Greenhalgh's
- Full name: Greenhalgh's Football Club
- Nickname: Halghs
- Founded: 1870
- Dissolved: 1894
- Ground: Field Mill
- Secretary: E. H. Greenhalgh, A. O. Scroft
| Home colours |

= Greenhalgh's F.C. =

Greenhalgh's Football Club was a 19th-century English football club based in Mansfield, Nottinghamshire.

==History==
The club was founded by E. H. Greenhalgh, a former Notts County back, in the 1870s; the club claimed a foundation date of 1870, which may have been when the workers at Greenhalgh's factory started playing football, and vice-chairman W. Day in 1892 claimed to have been a member for over 40 years. Certainly the factory's first athletic event took place in 1873 and a Greenhalgh's football club was playing other sides under Sheffield rules by 1874.

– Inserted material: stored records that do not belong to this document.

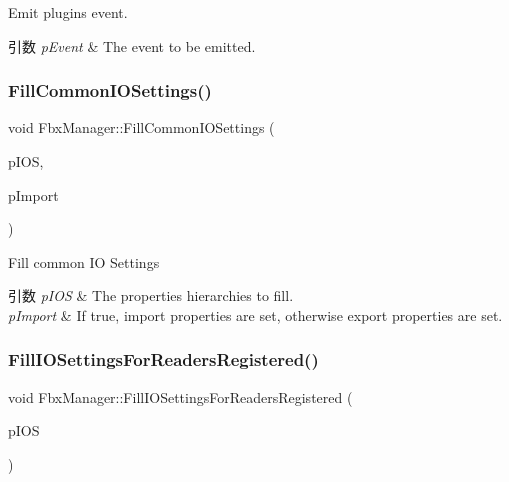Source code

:Emit plugins event. 
\begin{DoxyParams}{引数}
{\em p\+Event} & The event to be emitted. \\
\hline
\end{DoxyParams}
\mbox{\label{class_fbx_manager_a5d255c3afca682167094c1e78ac1c9aa}} 
\subsubsection{\texorpdfstring{Fill\+Common\+I\+O\+Settings()}{FillCommonIOSettings()}}
{\footnotesize\ttfamily void Fbx\+Manager\+::\+Fill\+Common\+I\+O\+Settings (\begin{DoxyParamCaption}\item[{\hyperlink{class_fbx_i_o_settings}{Fbx\+I\+O\+Settings} \&}]{p\+I\+OS,  }\item[{bool}]{p\+Import }\end{DoxyParamCaption})}

Fill common IO Settings 
\begin{DoxyParams}{引数}
{\em p\+I\+OS} & The properties hierarchies to fill. \\
\hline
{\em p\+Import} & If {\ttfamily true}, import properties are set, otherwise export properties are set. \\
\hline
\end{DoxyParams}
\mbox{\label{class_fbx_manager_a5af734dedf7cb2c21fc04cfba2265ff3}} 
\subsubsection{\texorpdfstring{Fill\+I\+O\+Settings\+For\+Readers\+Registered()}{FillIOSettingsForReadersRegistered()}}
{\footnotesize\ttfamily void Fbx\+Manager\+::\+Fill\+I\+O\+Settings\+For\+Readers\+Registered (\begin{DoxyParamCaption}\item[{\hyperlink{class_fbx_i_o_settings}{Fbx\+I\+O\+Settings} \&}]{p\+I\+OS }\end{DoxyParamCaption})}

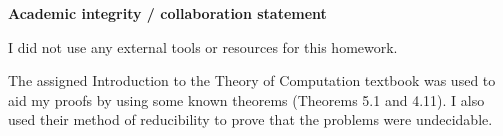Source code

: 
\noindent \textbf{Academic integrity / collaboration statement}

\vskip 0.3in

\noindent I did not use any external tools or resources for this homework.

\vskip 0.1in

\noindent The assigned Introduction to the Theory of Computation textbook was used to aid my proofs by using some
known theorems (Theorems 5.1 and 4.11). I also used their method of reducibility to prove that the problems were 
undecidable.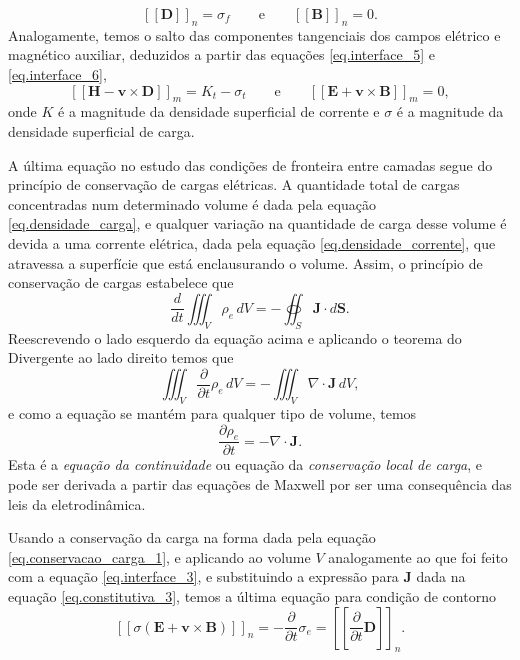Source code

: \begin{equation}
\left[\left[\mathbf{D}\right]\right]_n=\sigma_f\qquad\text{e}\qquad\left[\left[\mathbf{B}\right]\right]_n=0.
\end{equation}  
Analogamente, temos o salto das componentes tangenciais dos campos el\'etrico e magn\'etico auxiliar, deduzidos a partir das equa\c{c}\~oes \ref{eq.interface_5} e \ref{eq.interface_6},
\begin{equation}
\left[\left[\mathbf{H}-\mathbf{v}\times\mathbf{D}\right]\right]_m=K_t-\sigma_t\qquad\text{e}\qquad\left[\left[\mathbf{E}+\mathbf{v}\times\mathbf{B}\right]\right]_m=0,
\end{equation}
onde $K$ \'e a magnitude da densidade superficial de corrente e $\sigma$ \'e a magnitude da densidade superficial de carga.

A \'ultima equa\c{c}\~ao no estudo das condi\c{c}\~oes de fronteira entre camadas segue do princ\'ipio de conserva\c{c}\~ao de cargas el\'etricas. A quantidade total de cargas concentradas num determinado volume \'e dada pela equa\c{c}\~ao \ref{eq.densidade_carga}, e qualquer varia\c{c}\~ao na quantidade de carga desse volume \'e devida a uma corrente el\'etrica, dada pela equa\c{c}\~ao \ref{eq.densidade_corrente}, que atravessa a superf\'icie que est\'a enclausurando o volume. Assim,  o princ\'ipio de conserva\c{c}\~ao de cargas estabelece que
\begin{equation}\label{eq.conservacao_carga_1}
\frac{d}{dt}\iiint_V\rho_e\,dV=-\oiint_S\mathbf{J}\cdot d\mathbf{S}.
\end{equation}
Reescrevendo o lado esquerdo da equa\c{c}\~ao acima e aplicando o teorema do Divergente ao lado direito temos que
\begin{equation*}
\iiint_V\frac{\partial}{\partial t}\rho_e\,dV=-\iiint_V\nabla\cdot\mathbf{J}\,dV,
\end{equation*}
e como a equa\c{c}\~ao se mant\'em para qualquer tipo de volume, temos
\begin{equation*}
\frac{\partial\rho_e}{\partial t}=-\nabla\cdot\mathbf{J}.
\end{equation*}
Esta \'e a \textit{equa\c{c}\~ao da continuidade} ou equa\c{c}\~ao da \textit{conserva\c{c}\~ao local de carga}, e pode ser derivada a partir das equa\c{c}\~oes de Maxwell por ser uma consequ\^encia das leis da eletrodin\^amica. 

Usando a conserva\c{c}\~ao da carga na forma dada pela equa\c{c}\~ao \ref{eq.conservacao_carga_1}, e aplicando ao volume $V$ analogamente ao que foi feito com a equa\c{c}\~ao \ref{eq.interface_3}, e substituindo a express\~ao para $\mathbf{J}$ dada na equa\c{c}\~ao \ref{eq.constitutiva_3}, temos a \'ultima equa\c{c}\~ao para condi\c{c}\~ao de contorno
\begin{equation*}
\left[\left[\sigma(\mathbf{E}+\mathbf{v}\times\mathbf{B})\right]\right]_n=-\frac{\partial}{\partial t}\sigma_e=\left[\left[\frac{\partial}{\partial t}\mathbf{D}\right]\right]_n.
\end{equation*}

The club was originally formally called Greenhalgh & Sons, and in the 1890s Greenhalghs Incorporated, but was usually known as Greenhalgh's.

The club was a member of the Midland League for the 1893–94 season, finishing 5th out of 11. On 7 May 1894 the club voted to amalgamate with Mansfield Town (not connected to the current club) to form Mansfield F.C., with both grounds initially being retained. The aftermath saw the club's committee being sued for the club's outstanding debts, for which all committee members were held liable.

==Colours==

The club wore amber and blue jerseys, which it sold to Mansfield Wesleyan on its dissolution.

==Ground==

The club played at a pitch on the New Cricket Ground at Field Mill, which had been the site of Greenhalgh's factory since at least 1846.